A dear, paid-up subscriber let me have it recently.
“You’re saying the majority of weight-loss drug users are going to keep eating as much as before despite the drug’s effectiveness to curb their appetite? I don’t think that’s the idea of it at all… The Novo Nordisk (NVO) stock price appreciation the past year or two is on expectations of the weight-loss drugs selling more and more. If that expectation holds true, then people are going to get those shots and eat less – and hurt sales at Hershey (HSY). If those expectations don’t play out because people don’t want to take drugs that basically force them to not enjoy overeating, then HSY won’t feel any impact but the stock of NVO will fall back to the pre weight loss story price… why are we invested in NVO?”
[Note: Novo Nordisk was added to The Big Secret on Wall Street portfolio on October 28, 2022, and the shares are up 69% since then.]
I don’t go “into the wild” much anymore.
I have done a lot of traveling in my life. I’ve been to virtually every state in the nation and every country in the Western hemisphere. And I’ve lived, at least for a while, in several foreign countries: Italy, France, Argentina, and Nicaragua.

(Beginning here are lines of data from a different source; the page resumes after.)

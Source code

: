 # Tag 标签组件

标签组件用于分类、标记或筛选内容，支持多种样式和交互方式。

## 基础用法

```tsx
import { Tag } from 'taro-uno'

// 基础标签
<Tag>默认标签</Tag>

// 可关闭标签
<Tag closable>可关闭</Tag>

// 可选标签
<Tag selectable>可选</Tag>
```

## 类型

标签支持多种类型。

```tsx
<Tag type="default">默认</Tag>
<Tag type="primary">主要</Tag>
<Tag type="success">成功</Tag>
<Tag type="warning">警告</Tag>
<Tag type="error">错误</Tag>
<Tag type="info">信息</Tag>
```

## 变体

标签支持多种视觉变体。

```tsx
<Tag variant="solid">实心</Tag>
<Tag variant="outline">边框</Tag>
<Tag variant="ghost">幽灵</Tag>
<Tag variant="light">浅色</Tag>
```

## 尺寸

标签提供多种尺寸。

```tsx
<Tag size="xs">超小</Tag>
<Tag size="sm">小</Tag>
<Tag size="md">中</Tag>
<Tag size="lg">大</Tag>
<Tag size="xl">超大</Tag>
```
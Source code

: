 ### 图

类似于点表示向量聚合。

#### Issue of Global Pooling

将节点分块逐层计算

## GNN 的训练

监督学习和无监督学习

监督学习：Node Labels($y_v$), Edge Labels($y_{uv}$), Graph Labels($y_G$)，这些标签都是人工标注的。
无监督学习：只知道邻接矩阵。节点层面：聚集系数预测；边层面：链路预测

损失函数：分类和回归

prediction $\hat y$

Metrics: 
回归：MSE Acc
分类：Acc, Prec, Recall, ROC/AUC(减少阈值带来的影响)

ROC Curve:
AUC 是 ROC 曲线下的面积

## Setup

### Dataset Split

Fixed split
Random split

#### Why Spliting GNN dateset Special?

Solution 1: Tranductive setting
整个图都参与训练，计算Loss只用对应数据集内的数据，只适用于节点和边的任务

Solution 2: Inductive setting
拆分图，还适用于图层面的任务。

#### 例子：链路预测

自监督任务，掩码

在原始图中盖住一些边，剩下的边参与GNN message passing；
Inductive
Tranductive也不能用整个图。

Now, in my fifties with three children (and I hope more on the way), I’m very content to spend all of my time at home, at my farm in Maryland. I’ve built offices in my tractor barn, so I can simply walk, with my best pal Mr. Scouts, to work.
And, thanks to the miracle of Instacart (CART), I basically never have to leave my farm. But, when I do venture out, I’ve noticed: nobody looks any healthier than they did before.
I suspect those selling weight-loss drugs are going to have a great business. There are many people who obviously need these drugs. For most of my lifetime, people have steadily become more obese, all around the world. That’s not a conspiracy. That’s because all around the world people have become much wealthier, gaining access to richer diets, and having to do much less manual labor.
I suspect these trends will continue for a long, long time. And, while there’s certainly a subset of people who desire better health (and a healthier appearance), my bet is, much like gym memberships, demand for “fat shots” will ebb and flow with seasonality.
That doesn’t, in my view, mean that Novo Nordisk (NVO) is a bad investment. Its singular focus on diabetes and its unique ownership structure mean it’s a good bet – because, all around the world, the risks of obesity increase with rising wealth.
Many investors have been concerned that Hershey’s business would suffer as demand for the “fat shot” grew and people stopped eating as much candy.
I’ve thought those fears were vastly overblown. “Fat people gonna be fat” was my carefully considered analysis, based on years of experience and long walks through various airports over the last few weeks.
Hershey has been my “horse” since I first recommended it in 2007.
I’ve long cited Hershey as one of the world’s greatest businesses. And I’ve told investors it will be hard to beat the total return on an investment in Hershey over time, because of steady and unrelenting growth in sales and profits.
Today, Hershey has a dividend yield of almost 4% and is trading at less than 17x earnings for the first time in more than a decade. I think a long-term investment in Hershey today will certainly beat the market over the next decade and beyond. But… what about the fat shot?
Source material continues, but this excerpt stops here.